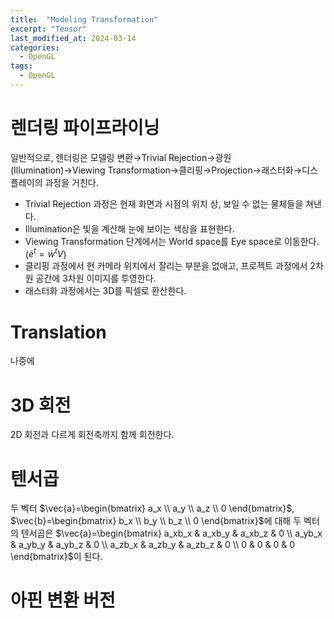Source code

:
 ```yaml
---
title:  "Modeling Transformation"
excerpt: "Tensor"
last_modified_at: 2024-03-14
categories:
  - OpenGL
tags:
  - OpenGL
---
```

# 렌더링 파이프라이닝
일반적으로, 렌더링은 모델링 변환→Trivial Rejection→광원(Illumination)→Viewing Transformation→클리핑→Projection→래스터화→디스플레이의 과정을 거친다.

* Trivial Rejection 과정은 현재 화면과 시점의 위치 상, 보일 수 없는 물체들을 쳐낸다.
* Illumination은 빛을 계산해 눈에 보이는 색상을 표현한다.
* Viewing Transformation 단계에서는 World space를 Eye space로 이동한다. ($\dot{e}^t=\dot{w}^tV$)
* 클리핑 과정에서 현 카메라 위치에서 잘리는 부분을 없애고, 프로젝트 과정에서 2차원 공간에 3차원 이미지를 투영한다.
* 래스터화 과정에서는 3D를 픽셀로 환산한다.

# Translation
나중에
# 3D 회전
2D 회전과 다르게 회전축까지 함께 회전한다.
# 텐서곱
두 벡터 $\vec{a}=\begin{bmatrix}
a_x \\
a_y \\
a_z \\
0 
\end{bmatrix}$, $\vec{b}=\begin{bmatrix}
b_x \\
b_y \\
b_z \\
0 
\end{bmatrix}$에 대해 두 벡터의 텐서곱은 $\vec{a}=\begin{bmatrix}
a_xb_x & a_xb_y & a_xb_z & 0 \\
a_yb_x & a_yb_y & a_yb_z & 0 \\
a_zb_x & a_zb_y & a_zb_z & 0 \\
0 & 0 & 0 & 0
\end{bmatrix}$이 된다.

# 아핀 변환 버전
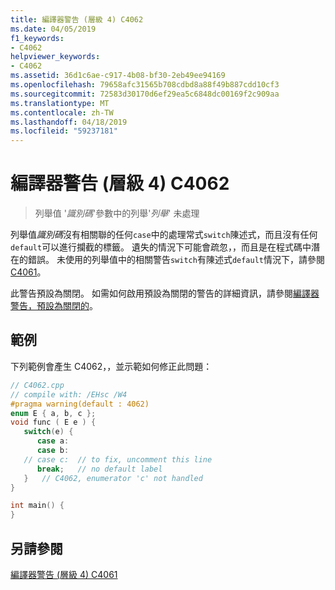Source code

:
 ```yaml
---
title: 編譯器警告 (層級 4) C4062
ms.date: 04/05/2019
f1_keywords:
- C4062
helpviewer_keywords:
- C4062
ms.assetid: 36d1c6ae-c917-4b08-bf30-2eb49ee94169
ms.openlocfilehash: 79658afc31565b708cdbd8a88f49b887cdd10cf3
ms.sourcegitcommit: 72583d30170d6ef29ea5c6848dc00169f2c909aa
ms.translationtype: MT
ms.contentlocale: zh-TW
ms.lasthandoff: 04/18/2019
ms.locfileid: "59237181"
---
```

# <a name="compiler-warning-level-4-c4062"></a>編譯器警告 (層級 4) C4062

> 列舉值 '*識別碼*'參數中的列舉'*列舉*' 未處理

列舉值*識別碼*沒有相關聯的任何`case`中的處理常式`switch`陳述式，而且沒有任何`default`可以進行攔截的標籤。 遺失的情況下可能會疏忽，，而且是在程式碼中潛在的錯誤。 未使用的列舉值中的相關警告`switch`有陳述式`default`情況下，請參閱[C4061](compiler-warning-level-4-c4061.md)。

此警告預設為關閉。 如需如何啟用預設為關閉的警告的詳細資訊，請參閱[編譯器警告，預設為關閉的](../../preprocessor/compiler-warnings-that-are-off-by-default.md)。

## <a name="example"></a>範例

下列範例會產生 C4062，，並示範如何修正此問題：

```cpp
// C4062.cpp
// compile with: /EHsc /W4
#pragma warning(default : 4062)
enum E { a, b, c };
void func ( E e ) {
   switch(e) {
      case a:
      case b:
   // case c:  // to fix, uncomment this line
      break;   // no default label
   }   // C4062, enumerator 'c' not handled
}

int main() {
}
```

## <a name="see-also"></a>另請參閱

[編譯器警告 (層級 4) C4061](compiler-warning-level-4-c4061.md)
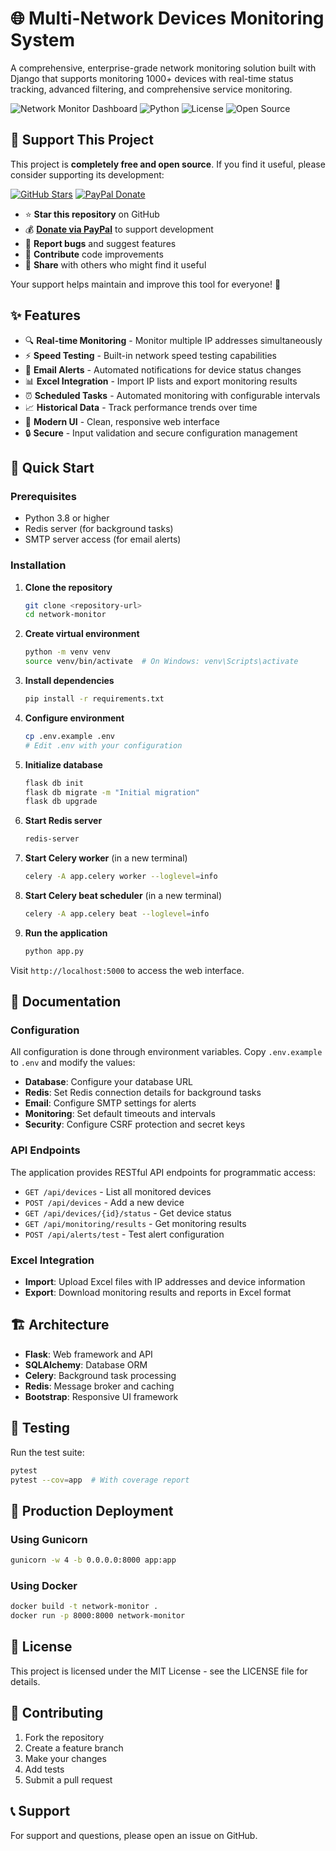 # 🌐 Multi-Network Devices Monitoring System

A comprehensive, enterprise-grade network monitoring solution built with Django that supports monitoring 1000+ devices with real-time status tracking, advanced filtering, and comprehensive service monitoring.

![Network Monitor Dashboard](https://img.shields.io/badge/Django-5.2.3-green) ![Python](https://img.shields.io/badge/Python-3.8+-blue) ![License](https://img.shields.io/badge/License-MIT-yellow) ![Open Source](https://img.shields.io/badge/Open%20Source-❤️-red)

## 💝 Support This Project

This project is **completely free and open source**. If you find it useful, please consider supporting its development:

[![GitHub Stars](https://img.shields.io/github/stars/vallururavi27/Multi-Network-Devices-Monitoring?style=social)](https://github.com/vallururavi27/Multi-Network-Devices-Monitoring)
[![PayPal Donate](https://img.shields.io/badge/PayPal-Donate-blue?logo=paypal)](https://paypal.me/vallururavi27)

- ⭐ **Star this repository** on GitHub
- 💰 **[Donate via PayPal](https://paypal.me/vallururavi27)** to support development
- 🐛 **Report bugs** and suggest features
- 🤝 **Contribute** code improvements
- 📢 **Share** with others who might find it useful

Your support helps maintain and improve this tool for everyone! 🙏

## ✨ Features

- 🔍 **Real-time Monitoring** - Monitor multiple IP addresses simultaneously
- ⚡ **Speed Testing** - Built-in network speed testing capabilities
- 📧 **Email Alerts** - Automated notifications for device status changes
- 📊 **Excel Integration** - Import IP lists and export monitoring results
- ⏰ **Scheduled Tasks** - Automated monitoring with configurable intervals
- 📈 **Historical Data** - Track performance trends over time
- 🎨 **Modern UI** - Clean, responsive web interface
- 🔒 **Secure** - Input validation and secure configuration management

## 🚀 Quick Start

### Prerequisites

- Python 3.8 or higher
- Redis server (for background tasks)
- SMTP server access (for email alerts)

### Installation

1. **Clone the repository**
   ```bash
   git clone <repository-url>
   cd network-monitor
   ```

2. **Create virtual environment**
   ```bash
   python -m venv venv
   source venv/bin/activate  # On Windows: venv\Scripts\activate
   ```

3. **Install dependencies**
   ```bash
   pip install -r requirements.txt
   ```

4. **Configure environment**
   ```bash
   cp .env.example .env
   # Edit .env with your configuration
   ```

5. **Initialize database**
   ```bash
   flask db init
   flask db migrate -m "Initial migration"
   flask db upgrade
   ```

6. **Start Redis server**
   ```bash
   redis-server
   ```

7. **Start Celery worker** (in a new terminal)
   ```bash
   celery -A app.celery worker --loglevel=info
   ```

8. **Start Celery beat scheduler** (in a new terminal)
   ```bash
   celery -A app.celery beat --loglevel=info
   ```

9. **Run the application**
   ```bash
   python app.py
   ```

Visit `http://localhost:5000` to access the web interface.

## 📖 Documentation

### Configuration

All configuration is done through environment variables. Copy `.env.example` to `.env` and modify the values:

- **Database**: Configure your database URL
- **Redis**: Set Redis connection details for background tasks
- **Email**: Configure SMTP settings for alerts
- **Monitoring**: Set default timeouts and intervals
- **Security**: Configure CSRF protection and secret keys

### API Endpoints

The application provides RESTful API endpoints for programmatic access:

- `GET /api/devices` - List all monitored devices
- `POST /api/devices` - Add a new device
- `GET /api/devices/{id}/status` - Get device status
- `GET /api/monitoring/results` - Get monitoring results
- `POST /api/alerts/test` - Test alert configuration

### Excel Integration

- **Import**: Upload Excel files with IP addresses and device information
- **Export**: Download monitoring results and reports in Excel format

## 🏗️ Architecture

- **Flask**: Web framework and API
- **SQLAlchemy**: Database ORM
- **Celery**: Background task processing
- **Redis**: Message broker and caching
- **Bootstrap**: Responsive UI framework

## 🧪 Testing

Run the test suite:

```bash
pytest
pytest --cov=app  # With coverage report
```

## 🚀 Production Deployment

### Using Gunicorn

```bash
gunicorn -w 4 -b 0.0.0.0:8000 app:app
```

### Using Docker

```bash
docker build -t network-monitor .
docker run -p 8000:8000 network-monitor
```

## 📝 License

This project is licensed under the MIT License - see the LICENSE file for details.

## 🤝 Contributing

1. Fork the repository
2. Create a feature branch
3. Make your changes
4. Add tests
5. Submit a pull request

## 📞 Support

For support and questions, please open an issue on GitHub.
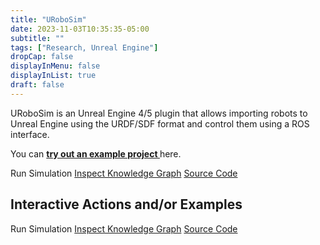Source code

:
 ```yaml
---
title: "URoboSim"
date: 2023-11-03T10:35:35-05:00
subtitle: ""
tags: ["Research, Unreal Engine"]
dropCap: false
displayInMenu: false
displayInList: true
draft: false
---
```


URoboSim is an Unreal Engine 4/5 plugin that allows importing robots
to Unreal Engine using the URDF/SDF format and control them using a ROS interface.

You can
<a class="btn btn-success" target="_blank"
href="https://github.com/urobosim/DemoProject"><b>try out
an example project </b></a> here.

<div class="hidde-after-preview">
<a class="btn btn-primary" disabled target="_blank">Run Simulation</a>
<a class="btn btn-primary" disabled target="_blank" href="https://binder.intel4coro.de/v2/gh/Food-Ninja/FoodCutting.git/HEAD?urlpath=notebooks%2Fnotebooks%2FFoodCuttingQueries.ipynb">Inspect Knowledge Graph</a>
<a class="btn btn-success" target="_blank" href="https://github.com/urobosim/URoboSim">Source Code</a>
</div>

<!--more-->


Interactive Actions and/or Examples
---

<div>
<a class="btn btn-primary" disabled target="_blank">Run Simulation</a>
<a class="btn btn-primary" target="_blank" href="https://binder.intel4coro.de/v2/gh/Food-Ninja/FoodCutting.git/HEAD?urlpath=notebooks%2Fnotebooks%2FFoodCuttingQueries.ipynb">Inspect Knowledge Graph</a>
<a class="btn btn-success" target="_blank" href="https://github.com/Food-Ninja/FoodCutting">Source Code</a>
</div>

</br>
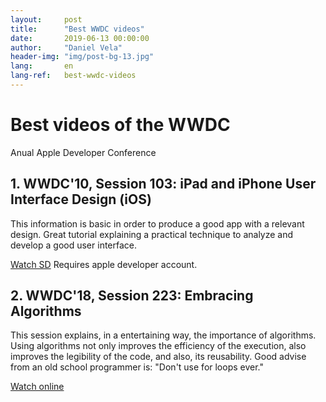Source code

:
 ```yaml
---
layout:     post
title:      "Best WWDC videos"
date:       2019-06-13 00:00:00
author:     "Daniel Vela"
header-img: "img/post-bg-13.jpg"
lang:       en
lang-ref:   best-wwdc-videos
---
```


# Best videos of the WWDC

Anual Apple Developer Conference

## 1. WWDC'10, Session 103: iPad and iPhone User Interface Design (iOS)

This information is basic in order to produce a good app with a relevant design. Great tutorial explaining a practical technique to analyze and develop a good user interface.

[Watch SD](https://download.developer.apple.com/videos/wwdc_2010__sd/session_103__ipad_and_iphone_user_interface_design.mov) Requires apple developer account.

## 2. WWDC'18, Session 223: Embracing Algorithms

This session explains, in a entertaining way, the importance of algorithms. Using algorithms not only improves the efficiency of the execution, also improves the legibility of the code, and also, its reusability. Good advise from an old school programmer is: "Don't use for loops ever."

[Watch online](https://developer.apple.com/videos/play/wwdc2018/223/)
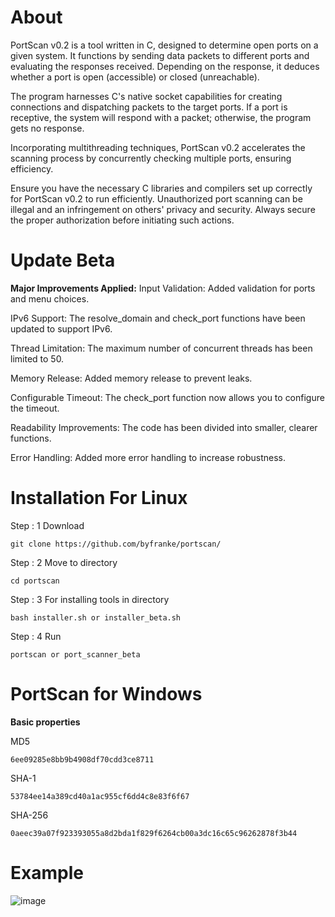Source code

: # About
PortScan v0.2 is a tool written in C, designed to determine open ports on a given system. It functions by sending data packets to different ports and evaluating the responses received. Depending on the response, it deduces whether a port is open (accessible) or closed (unreachable).

The program harnesses C's native socket capabilities for creating connections and dispatching packets to the target ports. If a port is receptive, the system will respond with a packet; otherwise, the program gets no response.

Incorporating multithreading techniques, PortScan v0.2 accelerates the scanning process by concurrently checking multiple ports, ensuring efficiency.

Ensure you have the necessary C libraries and compilers set up correctly for PortScan v0.2 to run efficiently. Unauthorized port scanning can be illegal and an infringement on others' privacy and security. Always secure the proper authorization before initiating such actions.

# Update Beta

**Major Improvements Applied:**
Input Validation: Added validation for ports and menu choices.

IPv6 Support: The resolve_domain and check_port functions have been updated to support IPv6.

Thread Limitation: The maximum number of concurrent threads has been limited to 50.

Memory Release: Added memory release to prevent leaks.

Configurable Timeout: The check_port function now allows you to configure the timeout.

Readability Improvements: The code has been divided into smaller, clearer functions.

Error Handling: Added more error handling to increase robustness.

# Installation For Linux

Step : 1 Download

```
git clone https://github.com/byfranke/portscan/
```
Step : 2 Move to directory
```
cd portscan
```
Step : 3 For installing tools in directory
```
bash installer.sh or installer_beta.sh
```
Step : 4 Run
```
portscan or port_scanner_beta
```
# PortScan for Windows

**Basic properties**

MD5
```
6ee09285e8bb9b4908df70cdd3ce8711 
```
SHA-1
```
53784ee14a389cd40a1ac955cf6dd4c8e83f6f67
```
SHA-256
```
0aeec39a07f923393055a8d2bda1f829f6264cb00a3dc16c65c96262878f3b44
```

# Example
![image](https://github.com/byfranke/portscan/assets/131370932/c070685e-0018-4ae5-8590-d7b964e2d564)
===============
— WHAT IS EXPECTED —
Copy from the entries above each line in which the string "directory" can be found.

— ANSWER —
Step : 2 Move to directory
Step : 3 For installing tools in directory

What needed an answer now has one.